All of the lines below need to be copied exactly, apart from the pictures.

DATA SUPPLIED:
──────

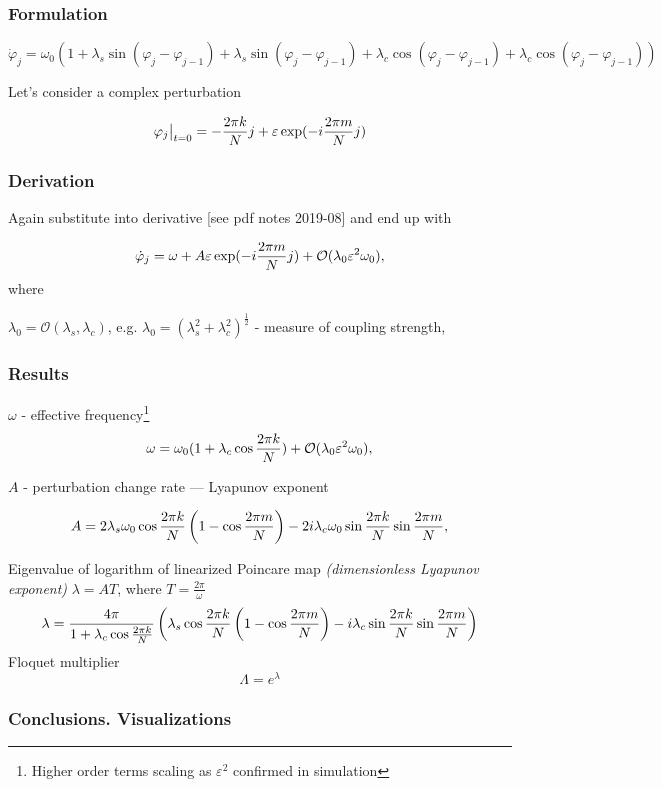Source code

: \documentclass[a4paper,12pt]{article}
\newcommand{\eps}{\varepsilon}
\newcommand{\bigO}{\mathcal{O}}
\begin{document}
\subsubsection{Formulation}


\begin{equation}
\dot \varphi_j = \omega_0 \left( 1 + \lambda_s \sin(\varphi_j - \varphi_{j-1})
+ \lambda_s \sin(\varphi_j - \varphi_{j-1})
+ \lambda_c \cos(\varphi_j - \varphi_{j-1})
+ \lambda_c \cos(\varphi_j - \varphi_{j-1}) \right)
\label{eqn:dphidt-sin-cos}
\end{equation}

Let's consider a complex perturbation

$$
\varphi_j \big\rvert_{t=0} = - \fr{k}{j} + \eps \exp( - i \fr{m}{j})
$$

\subsubsection{Derivation}

Again substitute into derivative [see pdf notes 2019-08] and end up with

$$
\dot \varphi_j = \omega + A \eps \exp(- i \fr{m}{j}) + \bigO(\lambda_0 \eps ^ 2 \omega_0),
$$
where 

$\lambda_0 = \bigO(\lambda_s, \lambda_c)$, e.g. $\lambda_0 = \left( \lambda_s^2 + \lambda_c^2 \right)^{\frac{1}{2}}$ - measure of coupling strength,


\subsubsection{Results}

$\omega$ - effective frequency\footnote{Higher order terms scaling as $\eps ^2$ confirmed in simulation}
$$
 \omega = \omega_0 (1 + \lambda_c \co{k}{}) + \bigO(\lambda_0 \eps^2 \omega_0 ),
$$

$A$ - perturbation change rate --- Lyapunov exponent

$$ 
A = 
 2 \lambda_s \omega_0 \cos \frac{2 \pi k} {N}  \left(1 - \cos \frac{2 \pi m} {N}  \right)
- 2 i \lambda_c \omega_0 \sin \frac{2 \pi k} {N}  \sin \frac{2 \pi m} {N} ,
$$

Eigenvalue of logarithm of linearized Poincare map \textit{(dimensionless Lyapunov exponent)} $\lambda = A T$, where $T = \frac{2 \pi}{\omega}$
$$
\lambda
=\frac{4 \pi} {1 + \lambda_c \cos \frac{2 \pi k} {N} } \left(  \lambda_s \cos \frac{2 \pi k} {N}  \left(1 - \cos \frac{2 \pi m} {N}  \right)
-  i \lambda_c \sin \frac{2 \pi k} {N}  \sin \frac{2 \pi m} {N}  \right) 
$$
Floquet multiplier
$$ 
\Lambda = e^{\lambda}
$$

\subsubsection{Conclusions. Visualizations}
\end{document}
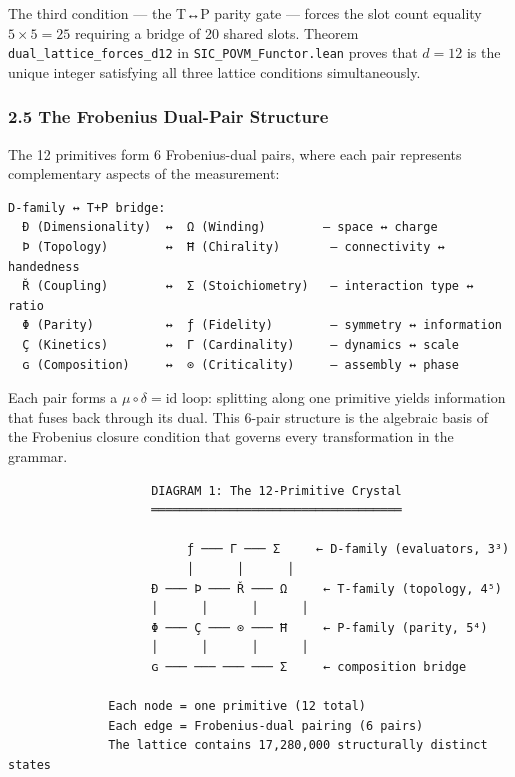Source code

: \documentclass[12pt,a4paper]{article}
\begin{document}
The third condition --- the T↔P parity gate --- forces the slot count
equality \(5 \times 5 = 25\) requiring a bridge of 20 shared slots.
Theorem \texttt{dual\_lattice\_forces\_d12} in
\texttt{SIC\_POVM\_Functor.lean} proves that \(d=12\) is the unique
integer satisfying all three lattice conditions simultaneously.

\hypertarget{the-frobenius-dual-pair-structure}{%
\subsubsection{2.5 The Frobenius Dual-Pair
Structure}\label{the-frobenius-dual-pair-structure}}

The 12 primitives form 6 Frobenius-dual pairs, where each pair
represents complementary aspects of the measurement:

\begin{verbatim}
D-family ↔ T+P bridge:
  Ð (Dimensionality)  ↔  Ω (Winding)        — space ↔ charge
  Þ (Topology)        ↔  Ħ (Chirality)       — connectivity ↔ handedness
  Ř (Coupling)        ↔  Σ (Stoichiometry)   — interaction type ↔ ratio
  Φ (Parity)          ↔  ƒ (Fidelity)        — symmetry ↔ information
  Ç (Kinetics)        ↔  Γ (Cardinality)     — dynamics ↔ scale
  ɢ (Composition)     ↔  ⊙ (Criticality)     — assembly ↔ phase
\end{verbatim}

Each pair forms a \(\mu \circ \delta = \text{id}\) loop: splitting along
one primitive yields information that fuses back through its dual. This
6-pair structure is the algebraic basis of the Frobenius closure
condition that governs every transformation in the grammar.

\begin{verbatim}
                    DIAGRAM 1: The 12-Primitive Crystal
                    ═══════════════════════════════════

                         ƒ ─── Γ ─── Σ     ← D-family (evaluators, 3³)
                         │      │      │
                    Ð ─── Þ ─── Ř ─── Ω     ← T-family (topology, 4⁵)
                    │      │      │      │
                    Φ ─── Ç ─── ⊙ ─── Ħ     ← P-family (parity, 5⁴)
                    │      │      │      │
                    ɢ ─── ─── ─── ─── Σ     ← composition bridge

              Each node = one primitive (12 total)
              Each edge = Frobenius-dual pairing (6 pairs)
              The lattice contains 17,280,000 structurally distinct states
\end{verbatim}
\end{document}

──────

TASK ANSWER:
Source code

: \documentclass[a4paper,12pt]{article}
\newcommand{\eps}{\varepsilon}
\newcommand{\bigO}{\mathcal{O}}
\begin{document}
\subsubsection{Formulation}


\begin{equation}
\dot \varphi_j = \omega_0 \left( 1 + \lambda_s \sin(\varphi_j - \varphi_{j-1})
+ \lambda_s \sin(\varphi_j - \varphi_{j-1})
+ \lambda_c \cos(\varphi_j - \varphi_{j-1})
+ \lambda_c \cos(\varphi_j - \varphi_{j-1}) \right)
\label{eqn:dphidt-sin-cos}
\end{equation}

Let's consider a complex perturbation

$$
\varphi_j \big\rvert_{t=0} = - \fr{k}{j} + \eps \exp( - i \fr{m}{j})
$$

\subsubsection{Derivation}

Again substitute into derivative [see pdf notes 2019-08] and end up with

$$
\dot \varphi_j = \omega + A \eps \exp(- i \fr{m}{j}) + \bigO(\lambda_0 \eps ^ 2 \omega_0),
$$
where 

$\lambda_0 = \bigO(\lambda_s, \lambda_c)$, e.g. $\lambda_0 = \left( \lambda_s^2 + \lambda_c^2 \right)^{\frac{1}{2}}$ - measure of coupling strength,


\subsubsection{Results}

$\omega$ - effective frequency\footnote{Higher order terms scaling as $\eps ^2$ confirmed in simulation}
$$
 \omega = \omega_0 (1 + \lambda_c \co{k}{}) + \bigO(\lambda_0 \eps^2 \omega_0 ),
$$

$A$ - perturbation change rate --- Lyapunov exponent

$$ 
A = 
 2 \lambda_s \omega_0 \cos \frac{2 \pi k} {N}  \left(1 - \cos \frac{2 \pi m} {N}  \right)
- 2 i \lambda_c \omega_0 \sin \frac{2 \pi k} {N}  \sin \frac{2 \pi m} {N} ,
$$

Eigenvalue of logarithm of linearized Poincare map \textit{(dimensionless Lyapunov exponent)} $\lambda = A T$, where $T = \frac{2 \pi}{\omega}$
$$
\lambda
=\frac{4 \pi} {1 + \lambda_c \cos \frac{2 \pi k} {N} } \left(  \lambda_s \cos \frac{2 \pi k} {N}  \left(1 - \cos \frac{2 \pi m} {N}  \right)
-  i \lambda_c \sin \frac{2 \pi k} {N}  \sin \frac{2 \pi m} {N}  \right) 
$$
Floquet multiplier
$$ 
\Lambda = e^{\lambda}
$$

\subsubsection{Conclusions. Visualizations}
\end{document}
Source code

: \documentclass[12pt,a4paper]{article}
\begin{document}
The third condition --- the T↔P parity gate --- forces the slot count
equality \(5 \times 5 = 25\) requiring a bridge of 20 shared slots.
Theorem \texttt{dual\_lattice\_forces\_d12} in
\texttt{SIC\_POVM\_Functor.lean} proves that \(d=12\) is the unique
integer satisfying all three lattice conditions simultaneously.

\hypertarget{the-frobenius-dual-pair-structure}{%
\subsubsection{2.5 The Frobenius Dual-Pair
Structure}\label{the-frobenius-dual-pair-structure}}

The 12 primitives form 6 Frobenius-dual pairs, where each pair
represents complementary aspects of the measurement:

\begin{verbatim}
D-family ↔ T+P bridge:
  Ð (Dimensionality)  ↔  Ω (Winding)        — space ↔ charge
  Þ (Topology)        ↔  Ħ (Chirality)       — connectivity ↔ handedness
  Ř (Coupling)        ↔  Σ (Stoichiometry)   — interaction type ↔ ratio
  Φ (Parity)          ↔  ƒ (Fidelity)        — symmetry ↔ information
  Ç (Kinetics)        ↔  Γ (Cardinality)     — dynamics ↔ scale
  ɢ (Composition)     ↔  ⊙ (Criticality)     — assembly ↔ phase
\end{verbatim}

Each pair forms a \(\mu \circ \delta = \text{id}\) loop: splitting along
one primitive yields information that fuses back through its dual. This
6-pair structure is the algebraic basis of the Frobenius closure
condition that governs every transformation in the grammar.

\begin{verbatim}
                    DIAGRAM 1: The 12-Primitive Crystal
                    ═══════════════════════════════════

                         ƒ ─── Γ ─── Σ     ← D-family (evaluators, 3³)
                         │      │      │
                    Ð ─── Þ ─── Ř ─── Ω     ← T-family (topology, 4⁵)
                    │      │      │      │
                    Φ ─── Ç ─── ⊙ ─── Ħ     ← P-family (parity, 5⁴)
                    │      │      │      │
                    ɢ ─── ─── ─── ─── Σ     ← composition bridge

              Each node = one primitive (12 total)
              Each edge = Frobenius-dual pairing (6 pairs)
              The lattice contains 17,280,000 structurally distinct states
\end{verbatim}
\end{document}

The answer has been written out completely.